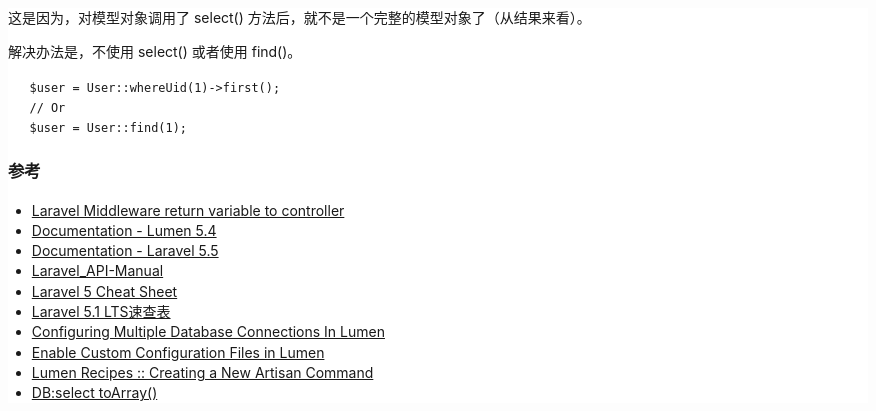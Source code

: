  这是因为，对模型对象调用了 select() 方法后，就不是一个完整的模型对象了（从结果来看）。
 
 解决办法是，不使用 select() 或者使用 find()。
 ```
    $user = User::whereUid(1)->first();
    // Or
    $user = User::find(1);
 ```
 
### 参考
 - [Laravel Middleware return variable to controller](https://stackoverflow.com/questions/30212390/laravel-middleware-return-variable-to-controller)
 - [Documentation - Lumen 5.4](https://lumen.laravel.com/docs/5.4)
 - [Documentation - Laravel 5.5](https://laravel.com/docs/5.5)
 - [Laravel_API-Manual](http://blog.cjli.info/2017/07/09/Lumen5.4-Exp/#more)
 - [Laravel 5 Cheat Sheet](https://learninglaravel.net/cheatsheet/)
 - [Laravel 5.1 LTS速查表](https://cs.laravel-china.org/)
 - [Configuring Multiple Database Connections In Lumen](https://paulund.co.uk/configuring-multiple-database-connections-laravel)
 - [Enable Custom Configuration Files in Lumen](https://blog.ryanrampersad.com/2015/05/26/custom-config-lumen/)
 - [Lumen Recipes :: Creating a New Artisan Command](http://codrspace.com/MattWohler/creating-a-new-artisan-command-with-lumen/)
 - [DB:select toArray()](https://laravel.io/forum/10-14-2014-dbselect-toarray)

────────

● Required action: From the line with "- [Documentation - Laravel" to the last line of the material, give every line again exactly, and only those lines.

● Answer below:
 - [Documentation - Laravel 5.5](https://laravel.com/docs/5.5)
 - [Laravel_API-Manual](http://blog.cjli.info/2017/07/09/Lumen5.4-Exp/#more)
 - [Laravel 5 Cheat Sheet](https://learninglaravel.net/cheatsheet/)
 - [Laravel 5.1 LTS速查表](https://cs.laravel-china.org/)
 - [Configuring Multiple Database Connections In Lumen](https://paulund.co.uk/configuring-multiple-database-connections-laravel)
 - [Enable Custom Configuration Files in Lumen](https://blog.ryanrampersad.com/2015/05/26/custom-config-lumen/)
 - [Lumen Recipes :: Creating a New Artisan Command](http://codrspace.com/MattWohler/creating-a-new-artisan-command-with-lumen/)
 - [DB:select toArray()](https://laravel.io/forum/10-14-2014-dbselect-toarray)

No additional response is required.